[Start of Attachment]

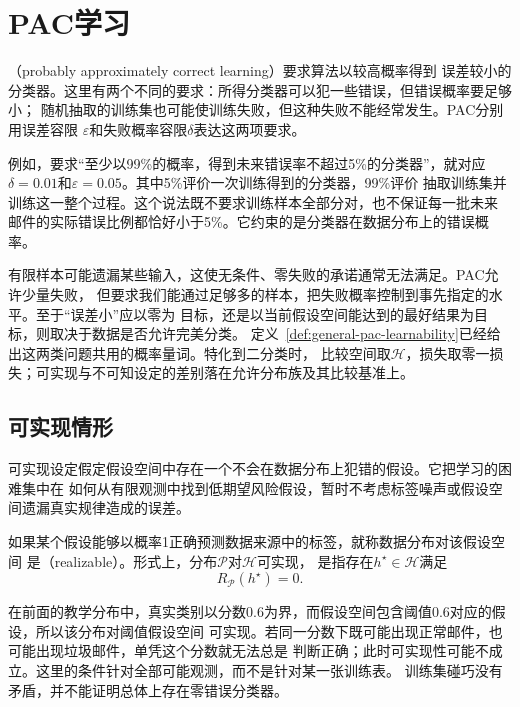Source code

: \section{PAC学习}
\label{sec:pac-learning}

（probably approximately correct learning）要求算法以较高概率得到
误差较小的分类器。这里有两个不同的要求：所得分类器可以犯一些错误，但错误概率要足够小；
随机抽取的训练集也可能使训练失败，但这种失败不能经常发生。PAC分别用误差容限
$\varepsilon$和失败概率容限$\delta$表达这两项要求。

例如，要求“至少以99\%的概率，得到未来错误率不超过5\%的分类器”，就对应
$\delta=0.01$和$\varepsilon=0.05$。其中5\%评价一次训练得到的分类器，99\%评价
抽取训练集并训练这一整个过程。这个说法既不要求训练样本全部分对，也不保证每一批未来
邮件的实际错误比例都恰好小于5\%。它约束的是分类器在数据分布上的错误概率。

有限样本可能遗漏某些输入，这使无条件、零失败的承诺通常无法满足。PAC允许少量失败，
但要求我们能通过足够多的样本，把失败概率控制到事先指定的水平。至于“误差小”应以零为
目标，还是以当前假设空间能达到的最好结果为目标，则取决于数据是否允许完美分类。
定义~\ref{def:general-pac-learnability}已经给出这两类问题共用的概率量词。特化到二分类时，
比较空间取$\mathcal H$，损失取零一损失；可实现与不可知设定的差别落在允许分布族及其比较基准上。

\subsection{可实现情形}

可实现设定假定假设空间中存在一个不会在数据分布上犯错的假设。它把学习的困难集中在
如何从有限观测中找到低期望风险假设，暂时不考虑标签噪声或假设空间遗漏真实规律造成的误差。

\begin{definition}[可实现性]
\label{def:realizability}
如果某个假设能够以概率1正确预测数据来源中的标签，就称数据分布对该假设空间
是（realizable）。形式上，分布$\mathcal P$对$\mathcal H$可实现，
是指存在$h^\star\in\mathcal H$满足
\[
 R_{\mathcal P}(h^\star)=0.
\]
\end{definition}

在前面的教学分布中，真实类别以分数0.6为界，而假设空间包含阈值0.6对应的假设，所以该分布对阈值假设空间
可实现。若同一分数下既可能出现正常邮件，也可能出现垃圾邮件，单凭这个分数就无法总是
判断正确；此时可实现性可能不成立。这里的条件针对全部可能观测，而不是针对某一张训练表。
训练集碰巧没有矛盾，并不能证明总体上存在零错误分类器。

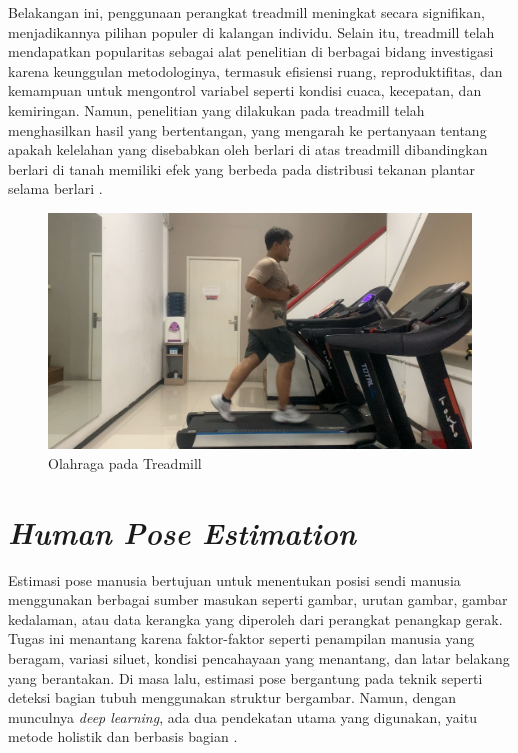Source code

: Belakangan ini, penggunaan perangkat treadmill meningkat secara signifikan, menjadikannya pilihan populer di kalangan individu. Selain itu, treadmill telah mendapatkan popularitas sebagai alat penelitian di berbagai bidang investigasi karena keunggulan metodologinya, termasuk efisiensi ruang, reproduktifitas, dan kemampuan untuk mengontrol variabel seperti kondisi cuaca, kecepatan, dan kemiringan. Namun, penelitian yang dilakukan pada treadmill telah menghasilkan hasil yang bertentangan, yang mengarah ke pertanyaan tentang apakah kelelahan yang disebabkan oleh berlari di atas treadmill dibandingkan berlari di tanah memiliki efek yang berbeda pada distribusi tekanan plantar selama berlari \parencite{Pakbaz}.

\begin{figure}[H]
  \centering
  \includegraphics[scale=0.35]{gambar/treadmill.png}
  \caption{Olahraga pada Treadmill}
  \label{fig:treadmillrun}
\end{figure}

\section{\emph{Human Pose Estimation}}
\label{sec:deteksigesturtubuh}

Estimasi pose manusia bertujuan untuk menentukan posisi sendi manusia menggunakan berbagai sumber masukan seperti gambar, urutan gambar, gambar kedalaman, atau data kerangka yang diperoleh dari perangkat penangkap gerak. Tugas ini menantang karena faktor-faktor seperti penampilan manusia yang beragam, variasi siluet, kondisi pencahayaan yang menantang, dan latar belakang yang berantakan. Di masa lalu, estimasi pose bergantung pada teknik seperti deteksi bagian tubuh menggunakan struktur bergambar. Namun, dengan munculnya \emph{deep learning}, ada dua pendekatan utama yang digunakan, yaitu metode holistik dan berbasis bagian \parencite{Shetty}.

[End of Attachment]

### About this exercise
Find and copy each line in the material above where the string "definition" occurs.

### Task answer
\begin{definition}[可实现性]
\end{definition}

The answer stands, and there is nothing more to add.